By Joe Hoppe


Cocoa futures fall for the second consecutive session, in a sign that its monthslong rally might have finally broken.

Futures fell 6% to $8,396 a ton, having reached as low as $7,756 earlier in the session. They have fallen nearly 19% over the past week, but have still doubled in price over the year to date, setting a record of $11,722 on April 19.

Monday saw a price slump of 16%, and while there was no specific trigger for the abrupt fall, a large correction is unsurprising, said Commerzbank analysts in a note.

A combination of factors potentially explain the slump.

Cocoa's incredible rally was driven by supply-side challenges in West Africa, where 70% of global cocoa is produced. Rains in West Africa have increased the outlook for the mid-season crop, Saxo Bank's head of commodity strategy, Ole Hansen, told Dow Jones Newswires.

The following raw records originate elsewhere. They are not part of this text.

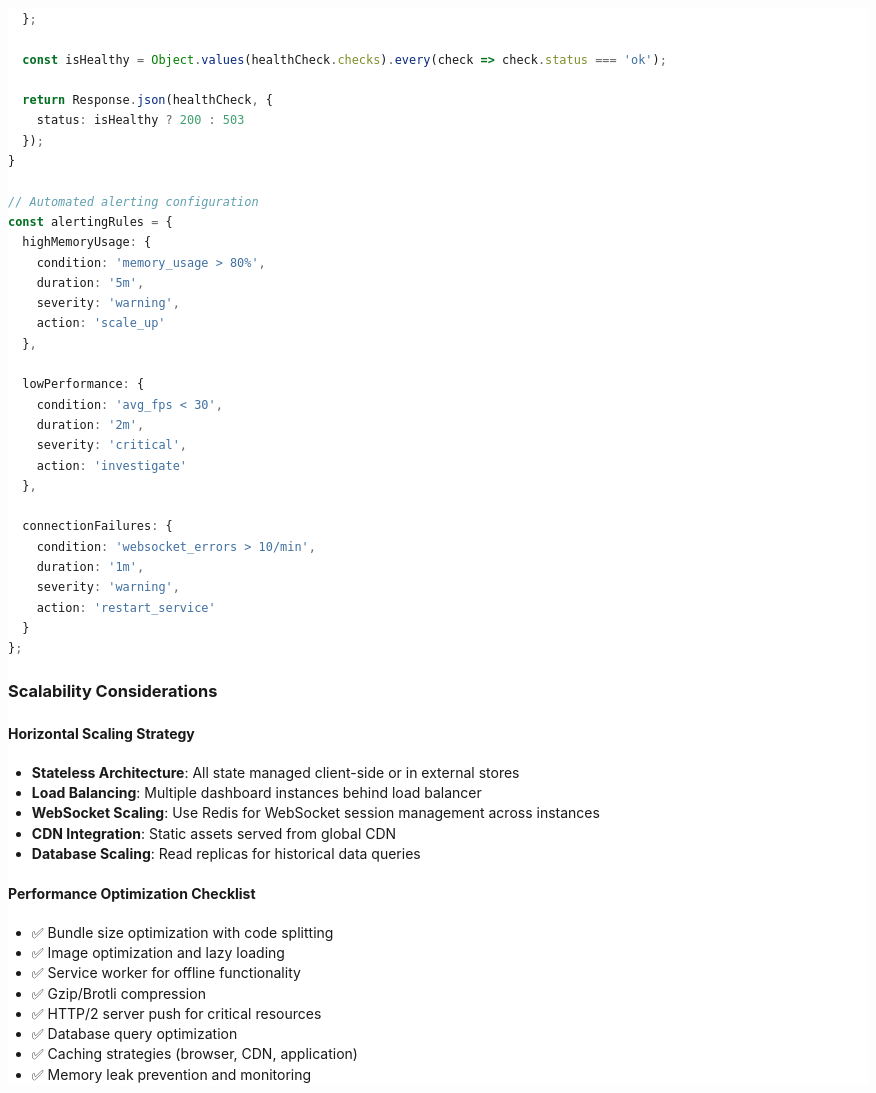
 ```typescript
  };
  
  const isHealthy = Object.values(healthCheck.checks).every(check => check.status === 'ok');
  
  return Response.json(healthCheck, {
    status: isHealthy ? 200 : 503
  });
}

// Automated alerting configuration
const alertingRules = {
  highMemoryUsage: {
    condition: 'memory_usage > 80%',
    duration: '5m',
    severity: 'warning',
    action: 'scale_up'
  },
  
  lowPerformance: {
    condition: 'avg_fps < 30',
    duration: '2m',
    severity: 'critical',
    action: 'investigate'
  },
  
  connectionFailures: {
    condition: 'websocket_errors > 10/min',
    duration: '1m',
    severity: 'warning',
    action: 'restart_service'
  }
};
```

### Scalability Considerations

#### Horizontal Scaling Strategy
- **Stateless Architecture**: All state managed client-side or in external stores
- **Load Balancing**: Multiple dashboard instances behind load balancer
- **WebSocket Scaling**: Use Redis for WebSocket session management across instances
- **CDN Integration**: Static assets served from global CDN
- **Database Scaling**: Read replicas for historical data queries

#### Performance Optimization Checklist
- ✅ Bundle size optimization with code splitting
- ✅ Image optimization and lazy loading
- ✅ Service worker for offline functionality
- ✅ Gzip/Brotli compression
- ✅ HTTP/2 server push for critical resources
- ✅ Database query optimization
- ✅ Caching strategies (browser, CDN, application)
- ✅ Memory leak prevention and monitoring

Market forces--including a massive number of speculative positions--may also have played a role in the sharp sell-off.

"Cocoa futures tanked [Monday] on higher margin calls and forced liquidations in the continuation of a selloff that started last Thursday on news that Nigeria, which is the world's fifth biggest cocoa producer, said that its exports rose nearly 20% in March," Ipek Ozkardeskaya, senior analyst at Swissquote Bank said to Dow Jones Newswires.

Now, prices might retreat and settle at reasonable levels in the medium run, Ozkardeskaya said.